Business strategy when performed correctly is similar in that no two strategies are the same.  Sure the notes played and the underlying structures are set and known both in music and strategy, but the way you combine them creates an original performance. Wynton Marsalis once said, “Jazz is not just ‘Well, man, this is what I feel like playing.’ It’s a very structured thing that comes down from a tradition and requires a lot of thought and study.”  The same can be said about business strategy.  You have to understand the underlying structures of your business, your industry, your competitors, and your customers in order to compose a strategy.  Your knowledge of the structure, as Marsalis eludes to, becomes more critical when it comes time to play, or execute in business because things change. They can change rapidly and in order to improvise like a jazz musician, you need to fully understand those structures. Miles Davis put it this way in capturing what I believe to be the essence of jazz and strategy, “The thing to judge any jazz artist (business strategists) is, does the man project and does he have ideas.”

One definition of improvisation is “to perform or make quickly from materials and sources available, without previous planning.” However, I prefer the alternate second definition of improvisation, which relates more to the arts, and in my opinion to business, “to perform (a poem, play, piece of music, etc.), composing as one goes along.” Business strategy should provide the structures and tools of the who, what, when, where, why of strategy that allow the how to be improvised as needed.
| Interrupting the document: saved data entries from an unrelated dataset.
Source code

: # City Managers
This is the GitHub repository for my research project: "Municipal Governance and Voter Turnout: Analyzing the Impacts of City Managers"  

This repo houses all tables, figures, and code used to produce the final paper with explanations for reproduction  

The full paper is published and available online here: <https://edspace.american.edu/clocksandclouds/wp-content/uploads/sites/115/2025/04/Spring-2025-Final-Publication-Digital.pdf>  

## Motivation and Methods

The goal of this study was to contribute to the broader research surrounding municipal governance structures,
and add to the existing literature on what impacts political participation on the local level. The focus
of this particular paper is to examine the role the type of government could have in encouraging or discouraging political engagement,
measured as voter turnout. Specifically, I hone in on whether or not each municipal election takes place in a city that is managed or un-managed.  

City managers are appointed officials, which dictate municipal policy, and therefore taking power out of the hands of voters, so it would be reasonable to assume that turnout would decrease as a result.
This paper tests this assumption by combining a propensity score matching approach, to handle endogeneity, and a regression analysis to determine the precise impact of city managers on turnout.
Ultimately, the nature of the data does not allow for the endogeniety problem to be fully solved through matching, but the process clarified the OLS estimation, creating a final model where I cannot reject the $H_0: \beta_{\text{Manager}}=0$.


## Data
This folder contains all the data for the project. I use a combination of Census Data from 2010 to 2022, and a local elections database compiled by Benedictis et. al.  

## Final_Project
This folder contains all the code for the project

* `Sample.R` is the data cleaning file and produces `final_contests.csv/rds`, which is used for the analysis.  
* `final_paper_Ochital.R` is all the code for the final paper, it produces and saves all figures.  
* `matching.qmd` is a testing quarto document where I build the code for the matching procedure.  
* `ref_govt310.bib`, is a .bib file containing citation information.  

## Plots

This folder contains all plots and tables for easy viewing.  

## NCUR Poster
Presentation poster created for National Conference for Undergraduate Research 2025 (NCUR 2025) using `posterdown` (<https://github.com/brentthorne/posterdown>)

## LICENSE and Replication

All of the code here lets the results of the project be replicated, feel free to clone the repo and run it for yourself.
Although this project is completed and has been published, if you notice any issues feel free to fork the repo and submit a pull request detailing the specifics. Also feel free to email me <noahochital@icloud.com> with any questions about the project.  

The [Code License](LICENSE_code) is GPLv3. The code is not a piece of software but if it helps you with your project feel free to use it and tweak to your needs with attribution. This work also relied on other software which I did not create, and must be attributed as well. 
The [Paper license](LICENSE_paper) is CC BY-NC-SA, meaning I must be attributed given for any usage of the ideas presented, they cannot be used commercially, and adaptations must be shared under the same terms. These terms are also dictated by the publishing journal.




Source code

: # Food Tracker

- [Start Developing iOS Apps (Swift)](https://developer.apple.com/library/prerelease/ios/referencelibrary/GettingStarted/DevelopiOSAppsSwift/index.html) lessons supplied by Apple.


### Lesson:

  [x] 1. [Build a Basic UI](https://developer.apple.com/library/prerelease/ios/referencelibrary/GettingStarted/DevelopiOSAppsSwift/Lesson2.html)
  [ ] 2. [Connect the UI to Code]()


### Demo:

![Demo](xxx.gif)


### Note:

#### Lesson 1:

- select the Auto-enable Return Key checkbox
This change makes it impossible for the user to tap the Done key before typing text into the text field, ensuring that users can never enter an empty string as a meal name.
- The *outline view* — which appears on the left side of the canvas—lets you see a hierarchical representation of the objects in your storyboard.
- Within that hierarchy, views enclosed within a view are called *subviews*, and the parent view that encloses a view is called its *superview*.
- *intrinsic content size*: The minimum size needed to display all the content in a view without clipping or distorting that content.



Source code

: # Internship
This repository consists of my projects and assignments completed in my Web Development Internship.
Bix Beiderbecke said, “One thing I like about jazz, kid, is that I don’t know what’s going to happen next. Do you?”  As much as we’d like to think we’re in control, with all our business metrics and analysis, all we really have is the knowledge gained from how we prepare for the performance. And if we prepare well and understand the underlying structure we increase the odds that we will be able to perform with the dexterity of the Jazz musician.